> [Provided information]
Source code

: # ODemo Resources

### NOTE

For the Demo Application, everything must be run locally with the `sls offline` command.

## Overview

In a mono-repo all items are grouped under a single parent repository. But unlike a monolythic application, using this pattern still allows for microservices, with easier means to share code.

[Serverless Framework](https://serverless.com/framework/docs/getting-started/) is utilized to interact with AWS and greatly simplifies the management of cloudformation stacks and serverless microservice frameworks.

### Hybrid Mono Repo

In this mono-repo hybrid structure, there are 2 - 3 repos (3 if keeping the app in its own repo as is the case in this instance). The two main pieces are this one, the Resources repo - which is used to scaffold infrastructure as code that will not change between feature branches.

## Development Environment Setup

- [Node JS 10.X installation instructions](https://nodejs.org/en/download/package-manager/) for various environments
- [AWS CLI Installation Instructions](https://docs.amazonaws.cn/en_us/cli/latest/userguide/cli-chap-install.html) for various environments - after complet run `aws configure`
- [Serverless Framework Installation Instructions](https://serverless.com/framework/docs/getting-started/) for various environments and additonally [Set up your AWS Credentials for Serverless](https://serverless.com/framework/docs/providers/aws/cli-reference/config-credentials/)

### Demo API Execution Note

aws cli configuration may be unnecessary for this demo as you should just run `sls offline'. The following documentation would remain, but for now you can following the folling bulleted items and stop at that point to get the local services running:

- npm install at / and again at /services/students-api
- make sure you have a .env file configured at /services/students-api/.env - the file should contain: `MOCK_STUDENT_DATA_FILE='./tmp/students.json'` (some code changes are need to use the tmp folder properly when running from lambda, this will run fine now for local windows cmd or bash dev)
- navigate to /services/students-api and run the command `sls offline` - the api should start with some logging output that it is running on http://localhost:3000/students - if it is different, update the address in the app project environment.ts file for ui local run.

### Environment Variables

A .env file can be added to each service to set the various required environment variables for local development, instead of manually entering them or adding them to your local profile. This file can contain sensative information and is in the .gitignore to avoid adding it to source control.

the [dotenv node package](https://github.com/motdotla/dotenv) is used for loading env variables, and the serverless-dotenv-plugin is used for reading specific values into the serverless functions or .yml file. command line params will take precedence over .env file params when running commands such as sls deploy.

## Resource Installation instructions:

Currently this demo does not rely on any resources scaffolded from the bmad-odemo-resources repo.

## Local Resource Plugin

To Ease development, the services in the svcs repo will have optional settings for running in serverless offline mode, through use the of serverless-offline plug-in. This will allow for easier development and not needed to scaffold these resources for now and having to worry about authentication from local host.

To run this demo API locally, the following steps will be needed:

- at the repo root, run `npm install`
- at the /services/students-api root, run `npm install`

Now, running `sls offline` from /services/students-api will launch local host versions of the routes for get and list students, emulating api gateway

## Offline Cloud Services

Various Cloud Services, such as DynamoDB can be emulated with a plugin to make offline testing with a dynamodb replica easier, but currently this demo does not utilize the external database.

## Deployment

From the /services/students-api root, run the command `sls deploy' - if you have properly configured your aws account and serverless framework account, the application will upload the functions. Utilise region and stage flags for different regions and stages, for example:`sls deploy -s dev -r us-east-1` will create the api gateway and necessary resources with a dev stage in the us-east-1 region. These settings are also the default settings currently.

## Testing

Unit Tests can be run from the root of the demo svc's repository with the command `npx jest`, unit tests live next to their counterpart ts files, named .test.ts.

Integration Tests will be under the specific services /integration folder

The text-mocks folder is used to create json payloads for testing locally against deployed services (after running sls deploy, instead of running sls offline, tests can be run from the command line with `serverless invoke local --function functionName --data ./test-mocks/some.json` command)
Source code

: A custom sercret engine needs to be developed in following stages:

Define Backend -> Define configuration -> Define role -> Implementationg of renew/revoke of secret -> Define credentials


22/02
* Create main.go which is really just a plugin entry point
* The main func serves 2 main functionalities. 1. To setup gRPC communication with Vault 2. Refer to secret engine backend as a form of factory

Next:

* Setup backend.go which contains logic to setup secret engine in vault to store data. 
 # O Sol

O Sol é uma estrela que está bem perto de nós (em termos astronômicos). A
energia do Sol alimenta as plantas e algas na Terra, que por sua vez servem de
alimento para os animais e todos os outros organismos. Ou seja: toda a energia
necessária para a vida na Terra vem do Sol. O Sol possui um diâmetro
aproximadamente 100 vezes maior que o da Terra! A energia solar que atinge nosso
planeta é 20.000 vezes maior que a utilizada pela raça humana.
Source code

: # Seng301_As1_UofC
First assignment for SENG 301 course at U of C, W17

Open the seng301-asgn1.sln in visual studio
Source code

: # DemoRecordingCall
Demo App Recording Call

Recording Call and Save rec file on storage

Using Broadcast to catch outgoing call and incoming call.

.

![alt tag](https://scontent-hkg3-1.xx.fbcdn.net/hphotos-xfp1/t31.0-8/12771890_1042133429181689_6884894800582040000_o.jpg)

> [What to work on] Reproduce, please, every line of the records above without alteration.

> [Output below]
Source code

: # ODemo Resources

### NOTE

For the Demo Application, everything must be run locally with the `sls offline` command.

## Overview

In a mono-repo all items are grouped under a single parent repository. But unlike a monolythic application, using this pattern still allows for microservices, with easier means to share code.

[Serverless Framework](https://serverless.com/framework/docs/getting-started/) is utilized to interact with AWS and greatly simplifies the management of cloudformation stacks and serverless microservice frameworks.

### Hybrid Mono Repo

In this mono-repo hybrid structure, there are 2 - 3 repos (3 if keeping the app in its own repo as is the case in this instance). The two main pieces are this one, the Resources repo - which is used to scaffold infrastructure as code that will not change between feature branches.

## Development Environment Setup

- [Node JS 10.X installation instructions](https://nodejs.org/en/download/package-manager/) for various environments
- [AWS CLI Installation Instructions](https://docs.amazonaws.cn/en_us/cli/latest/userguide/cli-chap-install.html) for various environments - after complet run `aws configure`
- [Serverless Framework Installation Instructions](https://serverless.com/framework/docs/getting-started/) for various environments and additonally [Set up your AWS Credentials for Serverless](https://serverless.com/framework/docs/providers/aws/cli-reference/config-credentials/)

### Demo API Execution Note

aws cli configuration may be unnecessary for this demo as you should just run `sls offline'. The following documentation would remain, but for now you can following the folling bulleted items and stop at that point to get the local services running:

- npm install at / and again at /services/students-api
- make sure you have a .env file configured at /services/students-api/.env - the file should contain: `MOCK_STUDENT_DATA_FILE='./tmp/students.json'` (some code changes are need to use the tmp folder properly when running from lambda, this will run fine now for local windows cmd or bash dev)
- navigate to /services/students-api and run the command `sls offline` - the api should start with some logging output that it is running on http://localhost:3000/students - if it is different, update the address in the app project environment.ts file for ui local run.

### Environment Variables

A .env file can be added to each service to set the various required environment variables for local development, instead of manually entering them or adding them to your local profile. This file can contain sensative information and is in the .gitignore to avoid adding it to source control.

the [dotenv node package](https://github.com/motdotla/dotenv) is used for loading env variables, and the serverless-dotenv-plugin is used for reading specific values into the serverless functions or .yml file. command line params will take precedence over .env file params when running commands such as sls deploy.

## Resource Installation instructions:

Currently this demo does not rely on any resources scaffolded from the bmad-odemo-resources repo.

## Local Resource Plugin

To Ease development, the services in the svcs repo will have optional settings for running in serverless offline mode, through use the of serverless-offline plug-in. This will allow for easier development and not needed to scaffold these resources for now and having to worry about authentication from local host.

To run this demo API locally, the following steps will be needed:

- at the repo root, run `npm install`
- at the /services/students-api root, run `npm install`

Now, running `sls offline` from /services/students-api will launch local host versions of the routes for get and list students, emulating api gateway

## Offline Cloud Services

Various Cloud Services, such as DynamoDB can be emulated with a plugin to make offline testing with a dynamodb replica easier, but currently this demo does not utilize the external database.

## Deployment

From the /services/students-api root, run the command `sls deploy' - if you have properly configured your aws account and serverless framework account, the application will upload the functions. Utilise region and stage flags for different regions and stages, for example:`sls deploy -s dev -r us-east-1` will create the api gateway and necessary resources with a dev stage in the us-east-1 region. These settings are also the default settings currently.

## Testing

Unit Tests can be run from the root of the demo svc's repository with the command `npx jest`, unit tests live next to their counterpart ts files, named .test.ts.

Integration Tests will be under the specific services /integration folder

The text-mocks folder is used to create json payloads for testing locally against deployed services (after running sls deploy, instead of running sls offline, tests can be run from the command line with `serverless invoke local --function functionName --data ./test-mocks/some.json` command)
Source code

: A custom sercret engine needs to be developed in following stages:

Define Backend -> Define configuration -> Define role -> Implementationg of renew/revoke of secret -> Define credentials


22/02
* Create main.go which is really just a plugin entry point
* The main func serves 2 main functionalities. 1. To setup gRPC communication with Vault 2. Refer to secret engine backend as a form of factory

Next:

* Setup backend.go which contains logic to setup secret engine in vault to store data. 
 # O Sol

O Sol é uma estrela que está bem perto de nós (em termos astronômicos). A
energia do Sol alimenta as plantas e algas na Terra, que por sua vez servem de
alimento para os animais e todos os outros organismos. Ou seja: toda a energia
necessária para a vida na Terra vem do Sol. O Sol possui um diâmetro
aproximadamente 100 vezes maior que o da Terra! A energia solar que atinge nosso
planeta é 20.000 vezes maior que a utilizada pela raça humana.
Source code

: # Seng301_As1_UofC
First assignment for SENG 301 course at U of C, W17

Open the seng301-asgn1.sln in visual studio
Source code

: # DemoRecordingCall
Demo App Recording Call

Recording Call and Save rec file on storage

Using Broadcast to catch outgoing call and incoming call.

.

![alt tag](https://scontent-hkg3-1.xx.fbcdn.net/hphotos-xfp1/t31.0-8/12771890_1042133429181689_6884894800582040000_o.jpg)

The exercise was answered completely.